Je viens de faire partir pour M. d’Argental, sous l’enveloppe de M. le duc de Praslin, un exemplaire où ces quatre vers se trouvent avec quelques autres corrections qui m’ont paru essentielles ; je les recommande aux bontés de M. de Thibouville. Je suppose qu’il a bien voulu donner le rôle d’Obéide à Mlle Durancy, et qu’il voudra bien aussi lui donner ses conseils. Il me semble que ce rôle, joué avec la passion convenable, peut faire beaucoup d’honneur à l’actrice. Mais je défie tous les acteurs de jouer avec plus de sensibilité que mon cœur en ressent pour tous les soins que vous daignez prendre.

6749. — À M. SERVAN.
14 février.

Je ne peux, monsieur, vous remercier assez du discours que vous avez bien voulu m’envoyer. Si l’éloquence peut servir au bonheur des hommes, ils seront heureux par vous. Les cinquante dernières pages surtout m’ont ravi en admiration, et m’ont fait répandre des larmes d’attendrissement : sept à huit personnes qui étaient à Ferney ont éprouvé les mêmes transports.

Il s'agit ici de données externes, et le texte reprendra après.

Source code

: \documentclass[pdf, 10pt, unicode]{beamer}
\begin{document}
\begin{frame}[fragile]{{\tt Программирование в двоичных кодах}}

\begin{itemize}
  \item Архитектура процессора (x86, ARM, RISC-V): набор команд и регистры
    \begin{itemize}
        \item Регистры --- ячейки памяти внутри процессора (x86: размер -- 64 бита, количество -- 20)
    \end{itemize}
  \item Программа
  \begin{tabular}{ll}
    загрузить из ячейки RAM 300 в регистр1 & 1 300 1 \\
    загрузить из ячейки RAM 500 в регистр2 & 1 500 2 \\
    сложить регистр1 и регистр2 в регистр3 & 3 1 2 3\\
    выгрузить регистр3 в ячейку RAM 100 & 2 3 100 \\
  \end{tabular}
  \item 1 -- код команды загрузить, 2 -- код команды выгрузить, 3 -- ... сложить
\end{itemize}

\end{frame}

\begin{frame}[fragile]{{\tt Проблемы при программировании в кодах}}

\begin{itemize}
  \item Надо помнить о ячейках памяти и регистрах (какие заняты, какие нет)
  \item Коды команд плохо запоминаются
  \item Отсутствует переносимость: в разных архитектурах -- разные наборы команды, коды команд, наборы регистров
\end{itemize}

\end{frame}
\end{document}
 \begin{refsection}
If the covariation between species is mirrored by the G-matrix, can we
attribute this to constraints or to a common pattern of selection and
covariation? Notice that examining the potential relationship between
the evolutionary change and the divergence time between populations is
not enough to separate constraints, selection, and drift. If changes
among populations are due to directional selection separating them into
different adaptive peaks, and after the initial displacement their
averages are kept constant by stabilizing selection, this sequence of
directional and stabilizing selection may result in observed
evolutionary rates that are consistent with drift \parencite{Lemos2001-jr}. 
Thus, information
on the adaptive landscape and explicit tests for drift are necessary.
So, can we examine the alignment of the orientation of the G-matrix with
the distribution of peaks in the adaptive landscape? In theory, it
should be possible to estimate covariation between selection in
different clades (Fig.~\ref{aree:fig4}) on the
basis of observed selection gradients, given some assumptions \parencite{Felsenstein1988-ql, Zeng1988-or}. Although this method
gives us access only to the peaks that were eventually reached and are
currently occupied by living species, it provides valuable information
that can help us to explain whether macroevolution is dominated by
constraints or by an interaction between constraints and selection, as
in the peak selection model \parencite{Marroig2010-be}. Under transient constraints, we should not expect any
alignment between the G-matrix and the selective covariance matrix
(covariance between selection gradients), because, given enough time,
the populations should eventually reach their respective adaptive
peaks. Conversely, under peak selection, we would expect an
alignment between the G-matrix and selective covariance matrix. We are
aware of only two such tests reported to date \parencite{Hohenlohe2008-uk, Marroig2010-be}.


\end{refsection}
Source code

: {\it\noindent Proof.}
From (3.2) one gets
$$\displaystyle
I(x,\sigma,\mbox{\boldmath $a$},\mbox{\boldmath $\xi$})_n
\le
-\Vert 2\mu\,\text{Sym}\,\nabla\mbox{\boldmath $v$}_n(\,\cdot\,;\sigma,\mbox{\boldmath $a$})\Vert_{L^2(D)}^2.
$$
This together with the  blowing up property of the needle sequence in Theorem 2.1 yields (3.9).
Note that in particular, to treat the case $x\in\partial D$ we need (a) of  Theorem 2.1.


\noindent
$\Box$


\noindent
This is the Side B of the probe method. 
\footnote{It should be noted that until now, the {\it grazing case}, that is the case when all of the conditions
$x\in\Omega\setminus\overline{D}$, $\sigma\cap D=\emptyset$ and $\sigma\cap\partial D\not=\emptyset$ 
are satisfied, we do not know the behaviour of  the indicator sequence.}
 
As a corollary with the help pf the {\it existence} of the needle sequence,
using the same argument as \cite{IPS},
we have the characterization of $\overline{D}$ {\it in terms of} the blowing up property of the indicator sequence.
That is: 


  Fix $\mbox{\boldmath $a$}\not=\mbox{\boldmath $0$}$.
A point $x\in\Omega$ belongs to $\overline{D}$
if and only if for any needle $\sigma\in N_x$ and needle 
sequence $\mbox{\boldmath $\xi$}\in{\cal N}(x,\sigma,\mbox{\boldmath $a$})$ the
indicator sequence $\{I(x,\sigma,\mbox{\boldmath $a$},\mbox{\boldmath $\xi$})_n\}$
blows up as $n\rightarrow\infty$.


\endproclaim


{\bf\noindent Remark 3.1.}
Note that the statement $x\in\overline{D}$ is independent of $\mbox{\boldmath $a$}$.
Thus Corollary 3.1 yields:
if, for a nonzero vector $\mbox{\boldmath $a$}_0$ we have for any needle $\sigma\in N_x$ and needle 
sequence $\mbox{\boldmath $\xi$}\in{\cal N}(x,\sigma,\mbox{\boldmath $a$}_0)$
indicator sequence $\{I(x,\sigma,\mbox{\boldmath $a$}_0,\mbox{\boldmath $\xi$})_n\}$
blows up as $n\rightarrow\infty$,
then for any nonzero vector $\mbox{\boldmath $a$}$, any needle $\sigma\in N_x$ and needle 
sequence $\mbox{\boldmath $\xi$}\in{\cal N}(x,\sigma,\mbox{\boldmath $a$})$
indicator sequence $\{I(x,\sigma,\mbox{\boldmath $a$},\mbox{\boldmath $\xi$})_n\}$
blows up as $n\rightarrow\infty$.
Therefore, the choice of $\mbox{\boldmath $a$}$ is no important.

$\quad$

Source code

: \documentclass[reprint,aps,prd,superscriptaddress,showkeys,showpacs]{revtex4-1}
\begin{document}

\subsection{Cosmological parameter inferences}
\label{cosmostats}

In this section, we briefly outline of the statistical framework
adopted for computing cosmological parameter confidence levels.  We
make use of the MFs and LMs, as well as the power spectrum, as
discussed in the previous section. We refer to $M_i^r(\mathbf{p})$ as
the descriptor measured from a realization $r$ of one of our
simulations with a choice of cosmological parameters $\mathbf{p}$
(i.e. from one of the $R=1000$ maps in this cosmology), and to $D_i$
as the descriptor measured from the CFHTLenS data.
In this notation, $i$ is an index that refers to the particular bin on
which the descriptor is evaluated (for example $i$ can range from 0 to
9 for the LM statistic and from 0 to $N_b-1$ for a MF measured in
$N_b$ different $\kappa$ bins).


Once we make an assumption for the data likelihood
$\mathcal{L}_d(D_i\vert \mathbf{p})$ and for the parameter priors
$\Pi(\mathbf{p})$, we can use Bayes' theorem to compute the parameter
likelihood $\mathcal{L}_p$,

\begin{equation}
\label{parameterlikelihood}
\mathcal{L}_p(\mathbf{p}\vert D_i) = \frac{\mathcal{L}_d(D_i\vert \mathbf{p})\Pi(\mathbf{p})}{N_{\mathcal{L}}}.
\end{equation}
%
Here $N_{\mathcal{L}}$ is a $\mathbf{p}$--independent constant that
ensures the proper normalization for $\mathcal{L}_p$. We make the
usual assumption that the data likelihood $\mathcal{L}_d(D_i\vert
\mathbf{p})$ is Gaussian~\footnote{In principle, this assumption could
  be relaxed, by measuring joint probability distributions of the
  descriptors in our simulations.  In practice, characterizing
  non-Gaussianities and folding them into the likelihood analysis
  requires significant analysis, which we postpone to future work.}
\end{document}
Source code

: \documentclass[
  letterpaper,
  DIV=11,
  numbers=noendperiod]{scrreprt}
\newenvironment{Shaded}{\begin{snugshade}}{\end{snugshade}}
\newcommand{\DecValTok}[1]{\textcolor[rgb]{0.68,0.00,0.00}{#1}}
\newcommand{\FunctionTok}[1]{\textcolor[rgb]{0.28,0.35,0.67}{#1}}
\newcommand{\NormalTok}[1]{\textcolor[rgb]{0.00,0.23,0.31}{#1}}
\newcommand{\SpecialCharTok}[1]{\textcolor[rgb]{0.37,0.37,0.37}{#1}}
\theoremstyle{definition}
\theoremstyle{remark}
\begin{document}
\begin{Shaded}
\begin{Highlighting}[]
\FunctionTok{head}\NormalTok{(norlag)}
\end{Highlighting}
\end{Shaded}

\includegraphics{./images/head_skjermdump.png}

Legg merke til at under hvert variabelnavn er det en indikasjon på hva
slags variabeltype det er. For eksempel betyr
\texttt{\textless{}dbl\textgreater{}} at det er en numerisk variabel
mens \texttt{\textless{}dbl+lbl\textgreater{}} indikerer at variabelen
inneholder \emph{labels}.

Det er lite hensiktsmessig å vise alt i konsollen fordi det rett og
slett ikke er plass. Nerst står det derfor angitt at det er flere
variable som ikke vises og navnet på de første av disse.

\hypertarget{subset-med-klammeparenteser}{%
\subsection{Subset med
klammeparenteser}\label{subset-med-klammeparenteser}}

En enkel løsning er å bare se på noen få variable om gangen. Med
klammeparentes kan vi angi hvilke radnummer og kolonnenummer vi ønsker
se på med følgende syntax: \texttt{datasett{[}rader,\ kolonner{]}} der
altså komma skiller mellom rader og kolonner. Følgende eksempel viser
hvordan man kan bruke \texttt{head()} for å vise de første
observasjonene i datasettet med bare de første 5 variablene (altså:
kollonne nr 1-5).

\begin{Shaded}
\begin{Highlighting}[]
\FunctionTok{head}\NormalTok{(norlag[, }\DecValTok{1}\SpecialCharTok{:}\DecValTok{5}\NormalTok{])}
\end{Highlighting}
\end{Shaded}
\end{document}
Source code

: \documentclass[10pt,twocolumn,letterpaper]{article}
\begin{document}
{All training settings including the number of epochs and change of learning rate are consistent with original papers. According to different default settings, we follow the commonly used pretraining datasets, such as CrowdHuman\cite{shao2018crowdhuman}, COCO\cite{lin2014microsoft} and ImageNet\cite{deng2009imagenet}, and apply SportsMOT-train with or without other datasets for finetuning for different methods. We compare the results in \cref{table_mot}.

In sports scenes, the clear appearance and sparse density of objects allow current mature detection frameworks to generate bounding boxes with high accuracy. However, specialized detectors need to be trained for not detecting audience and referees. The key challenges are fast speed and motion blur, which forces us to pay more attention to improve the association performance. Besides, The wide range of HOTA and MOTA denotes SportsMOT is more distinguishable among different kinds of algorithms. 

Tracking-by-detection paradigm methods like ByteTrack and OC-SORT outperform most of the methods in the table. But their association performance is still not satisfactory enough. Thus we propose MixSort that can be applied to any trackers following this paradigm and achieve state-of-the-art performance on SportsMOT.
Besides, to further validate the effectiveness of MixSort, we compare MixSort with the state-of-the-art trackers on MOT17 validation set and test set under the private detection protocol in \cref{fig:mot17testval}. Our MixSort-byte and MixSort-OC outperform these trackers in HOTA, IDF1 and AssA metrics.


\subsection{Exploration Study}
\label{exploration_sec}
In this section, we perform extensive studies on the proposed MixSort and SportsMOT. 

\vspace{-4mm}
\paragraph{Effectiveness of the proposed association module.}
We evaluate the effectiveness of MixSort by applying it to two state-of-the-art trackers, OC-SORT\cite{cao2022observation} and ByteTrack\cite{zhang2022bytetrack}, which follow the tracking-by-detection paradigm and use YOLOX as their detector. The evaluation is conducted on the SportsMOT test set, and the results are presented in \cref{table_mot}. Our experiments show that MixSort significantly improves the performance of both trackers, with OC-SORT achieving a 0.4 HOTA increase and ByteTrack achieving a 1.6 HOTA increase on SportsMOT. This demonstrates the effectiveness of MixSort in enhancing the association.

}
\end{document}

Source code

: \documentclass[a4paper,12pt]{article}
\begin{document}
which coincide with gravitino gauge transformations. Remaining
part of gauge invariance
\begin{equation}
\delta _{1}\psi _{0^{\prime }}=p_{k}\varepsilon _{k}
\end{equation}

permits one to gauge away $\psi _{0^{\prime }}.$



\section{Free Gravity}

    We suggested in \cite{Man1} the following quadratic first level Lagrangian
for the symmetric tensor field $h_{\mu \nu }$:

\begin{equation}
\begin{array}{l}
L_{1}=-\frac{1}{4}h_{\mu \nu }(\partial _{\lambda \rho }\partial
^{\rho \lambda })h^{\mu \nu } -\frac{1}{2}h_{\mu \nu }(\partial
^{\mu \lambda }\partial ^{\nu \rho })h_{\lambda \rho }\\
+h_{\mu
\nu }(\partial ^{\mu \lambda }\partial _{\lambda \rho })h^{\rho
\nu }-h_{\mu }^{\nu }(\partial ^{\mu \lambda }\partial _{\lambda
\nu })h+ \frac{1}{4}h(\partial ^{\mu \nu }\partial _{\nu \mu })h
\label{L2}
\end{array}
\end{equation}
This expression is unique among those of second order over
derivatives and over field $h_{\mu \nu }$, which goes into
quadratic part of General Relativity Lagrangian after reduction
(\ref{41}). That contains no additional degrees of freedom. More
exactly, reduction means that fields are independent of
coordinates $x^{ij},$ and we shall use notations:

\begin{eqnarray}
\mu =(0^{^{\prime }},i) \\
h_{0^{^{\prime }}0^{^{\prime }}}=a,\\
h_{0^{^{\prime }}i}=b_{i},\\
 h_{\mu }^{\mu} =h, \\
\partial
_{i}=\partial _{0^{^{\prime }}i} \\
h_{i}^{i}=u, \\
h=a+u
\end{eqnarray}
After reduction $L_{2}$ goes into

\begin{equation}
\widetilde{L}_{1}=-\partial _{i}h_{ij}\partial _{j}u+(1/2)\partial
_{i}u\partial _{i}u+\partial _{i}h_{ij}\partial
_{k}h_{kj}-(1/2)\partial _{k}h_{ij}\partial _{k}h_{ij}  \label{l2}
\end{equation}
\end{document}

Il me semble, monsieur, que vous êtes le premier homme public qui ait joint l’éloquence touchante à l’instructive : c’est, ce me semble, ce qui manquait à M. le chancelier d’Aguesseau ; il n’a jamais parlé au cœur ; il peut avoir défendu des lois, mais a-t-il jamais défendu l’humanité ? Vous en avez été le protecteur dans un discours qui n’a jamais eu de modèle ; vous faites bien sentir à quel point nos lois ont besoin de réforme. Elles seraient intolérables s’il ne se trouvait pas tous les jours dans les tribunaux des âmes éclairées et honnêtes qui en expliquent favorablement les contradictions, et qui en adoucissent la barbarie. Ce M. Pussort, qui rédigea l’ordonnance criminelle, était une âme bien dure ; voyez comme il insulta M. Fouquet dans sa prison, et avec quel acharnement il voulait le perdre ! Le premier président de Lamoignon ne fut jamais de son avis dans la rédaction de l’ordonnance.

Je ne sais, monsieur, si vous avez lu un petit Commentaire sur les Délits et les Peines, par un avocat de province[1] ; il y a quel-

  1. L’ouvrage est de Voltaire ; voyez tome XXV, page 539.